>>>>>

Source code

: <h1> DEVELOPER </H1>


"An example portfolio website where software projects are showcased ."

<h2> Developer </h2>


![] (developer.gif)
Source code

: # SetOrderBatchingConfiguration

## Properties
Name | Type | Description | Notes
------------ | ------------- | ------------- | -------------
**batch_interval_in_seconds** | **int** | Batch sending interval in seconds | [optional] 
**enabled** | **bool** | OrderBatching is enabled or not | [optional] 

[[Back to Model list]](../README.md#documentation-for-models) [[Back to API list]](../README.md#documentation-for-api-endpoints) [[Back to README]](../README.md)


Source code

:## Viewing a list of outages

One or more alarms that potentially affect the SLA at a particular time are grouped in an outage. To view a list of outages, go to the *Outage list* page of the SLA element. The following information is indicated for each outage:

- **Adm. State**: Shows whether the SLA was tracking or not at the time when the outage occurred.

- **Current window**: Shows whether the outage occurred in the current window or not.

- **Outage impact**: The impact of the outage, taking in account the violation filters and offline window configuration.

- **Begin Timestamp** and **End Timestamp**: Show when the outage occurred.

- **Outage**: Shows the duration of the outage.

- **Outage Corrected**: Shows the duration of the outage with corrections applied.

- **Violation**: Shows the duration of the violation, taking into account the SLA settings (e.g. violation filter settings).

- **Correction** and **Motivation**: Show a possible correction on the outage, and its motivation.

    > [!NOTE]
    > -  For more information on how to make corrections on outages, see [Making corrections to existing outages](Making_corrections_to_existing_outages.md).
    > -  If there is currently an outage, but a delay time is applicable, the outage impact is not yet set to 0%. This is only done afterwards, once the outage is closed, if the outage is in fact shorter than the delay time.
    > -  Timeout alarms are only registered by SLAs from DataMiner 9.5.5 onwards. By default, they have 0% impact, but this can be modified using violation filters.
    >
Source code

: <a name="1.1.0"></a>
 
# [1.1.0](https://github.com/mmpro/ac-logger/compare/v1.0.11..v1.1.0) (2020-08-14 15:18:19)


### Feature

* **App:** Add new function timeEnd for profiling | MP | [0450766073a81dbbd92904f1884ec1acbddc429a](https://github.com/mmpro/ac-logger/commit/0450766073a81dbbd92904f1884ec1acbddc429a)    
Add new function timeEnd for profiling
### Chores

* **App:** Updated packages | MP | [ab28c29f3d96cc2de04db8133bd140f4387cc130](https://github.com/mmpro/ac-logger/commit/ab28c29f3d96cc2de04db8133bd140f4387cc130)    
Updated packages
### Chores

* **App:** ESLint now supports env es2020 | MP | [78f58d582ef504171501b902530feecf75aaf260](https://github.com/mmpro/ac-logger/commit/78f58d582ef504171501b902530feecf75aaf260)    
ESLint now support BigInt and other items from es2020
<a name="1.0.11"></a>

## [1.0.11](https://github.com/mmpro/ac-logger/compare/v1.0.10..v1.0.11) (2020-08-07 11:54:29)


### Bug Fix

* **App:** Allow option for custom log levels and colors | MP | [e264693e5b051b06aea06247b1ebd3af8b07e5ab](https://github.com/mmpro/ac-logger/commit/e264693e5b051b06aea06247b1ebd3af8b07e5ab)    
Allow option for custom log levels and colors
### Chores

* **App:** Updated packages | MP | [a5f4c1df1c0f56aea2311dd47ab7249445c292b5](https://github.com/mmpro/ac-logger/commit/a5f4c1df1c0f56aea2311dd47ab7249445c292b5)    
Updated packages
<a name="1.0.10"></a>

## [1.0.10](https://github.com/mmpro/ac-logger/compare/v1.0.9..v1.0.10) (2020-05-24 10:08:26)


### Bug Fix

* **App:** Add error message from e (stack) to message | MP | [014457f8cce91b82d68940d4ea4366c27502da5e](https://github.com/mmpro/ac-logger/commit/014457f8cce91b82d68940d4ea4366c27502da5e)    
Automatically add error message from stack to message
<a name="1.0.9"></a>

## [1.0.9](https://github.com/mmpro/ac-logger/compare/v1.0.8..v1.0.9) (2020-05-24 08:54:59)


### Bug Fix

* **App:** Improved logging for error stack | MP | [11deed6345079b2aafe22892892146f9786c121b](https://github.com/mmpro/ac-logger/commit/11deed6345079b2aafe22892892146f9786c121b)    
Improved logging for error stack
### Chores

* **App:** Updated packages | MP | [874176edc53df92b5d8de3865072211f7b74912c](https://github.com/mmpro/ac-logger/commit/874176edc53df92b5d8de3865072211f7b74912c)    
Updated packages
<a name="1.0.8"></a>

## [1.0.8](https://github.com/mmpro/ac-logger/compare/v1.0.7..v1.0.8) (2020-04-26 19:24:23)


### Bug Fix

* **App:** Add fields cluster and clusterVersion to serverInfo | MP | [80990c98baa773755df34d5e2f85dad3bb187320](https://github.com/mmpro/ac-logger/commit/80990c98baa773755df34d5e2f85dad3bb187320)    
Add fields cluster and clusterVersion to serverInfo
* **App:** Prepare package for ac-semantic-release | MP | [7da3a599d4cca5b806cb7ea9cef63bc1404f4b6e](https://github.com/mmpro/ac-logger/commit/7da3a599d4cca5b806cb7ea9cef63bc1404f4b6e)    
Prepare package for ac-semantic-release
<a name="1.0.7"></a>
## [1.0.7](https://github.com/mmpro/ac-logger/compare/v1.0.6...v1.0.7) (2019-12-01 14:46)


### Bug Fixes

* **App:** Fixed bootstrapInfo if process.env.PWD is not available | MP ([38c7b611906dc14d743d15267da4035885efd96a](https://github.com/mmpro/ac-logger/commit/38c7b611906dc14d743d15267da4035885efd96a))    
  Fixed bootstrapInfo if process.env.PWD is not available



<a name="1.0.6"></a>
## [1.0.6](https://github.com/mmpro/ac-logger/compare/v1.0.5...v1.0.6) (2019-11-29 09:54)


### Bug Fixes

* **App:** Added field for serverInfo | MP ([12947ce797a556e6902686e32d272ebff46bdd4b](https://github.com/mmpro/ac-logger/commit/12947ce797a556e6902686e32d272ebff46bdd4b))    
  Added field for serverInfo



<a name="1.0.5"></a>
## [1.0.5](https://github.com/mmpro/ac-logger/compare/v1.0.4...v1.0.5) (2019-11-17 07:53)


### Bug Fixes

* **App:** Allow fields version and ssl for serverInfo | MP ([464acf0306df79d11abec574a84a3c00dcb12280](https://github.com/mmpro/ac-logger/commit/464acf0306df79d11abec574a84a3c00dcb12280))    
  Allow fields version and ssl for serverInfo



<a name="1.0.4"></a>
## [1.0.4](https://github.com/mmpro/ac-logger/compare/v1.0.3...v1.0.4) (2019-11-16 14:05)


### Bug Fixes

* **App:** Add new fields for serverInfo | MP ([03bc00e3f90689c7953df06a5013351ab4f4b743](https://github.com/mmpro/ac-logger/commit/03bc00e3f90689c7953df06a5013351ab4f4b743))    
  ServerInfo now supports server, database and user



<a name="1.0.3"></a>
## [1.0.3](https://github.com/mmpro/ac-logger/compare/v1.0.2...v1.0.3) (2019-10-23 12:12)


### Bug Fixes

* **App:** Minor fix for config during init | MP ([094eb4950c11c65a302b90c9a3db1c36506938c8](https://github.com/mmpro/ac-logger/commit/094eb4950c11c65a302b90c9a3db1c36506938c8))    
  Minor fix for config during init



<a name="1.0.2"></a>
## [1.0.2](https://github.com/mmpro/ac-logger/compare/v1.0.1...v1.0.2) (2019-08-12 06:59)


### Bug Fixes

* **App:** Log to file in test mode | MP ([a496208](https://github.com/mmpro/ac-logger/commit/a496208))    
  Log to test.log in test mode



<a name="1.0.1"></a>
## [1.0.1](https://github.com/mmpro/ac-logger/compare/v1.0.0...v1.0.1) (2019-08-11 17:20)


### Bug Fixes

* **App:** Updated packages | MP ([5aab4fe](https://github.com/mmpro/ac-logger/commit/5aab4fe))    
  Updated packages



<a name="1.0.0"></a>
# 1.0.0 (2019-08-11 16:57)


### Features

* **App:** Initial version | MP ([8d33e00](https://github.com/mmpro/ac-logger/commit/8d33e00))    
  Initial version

<<<<<

◆ Work instruction ◆
Your task is to retype the entries verbatim, starting with the line that holds "Viewing a list of outages" and stopping after the line that holds "- **Begin Timestamp**".

◆ Solution for this task ◆
:## Viewing a list of outages

One or more alarms that potentially affect the SLA at a particular time are grouped in an outage. To view a list of outages, go to the *Outage list* page of the SLA element. The following information is indicated for each outage:

- **Adm. State**: Shows whether the SLA was tracking or not at the time when the outage occurred.

- **Current window**: Shows whether the outage occurred in the current window or not.

- **Outage impact**: The impact of the outage, taking in account the violation filters and offline window configuration.

- **Begin Timestamp** and **End Timestamp**: Show when the outage occurred.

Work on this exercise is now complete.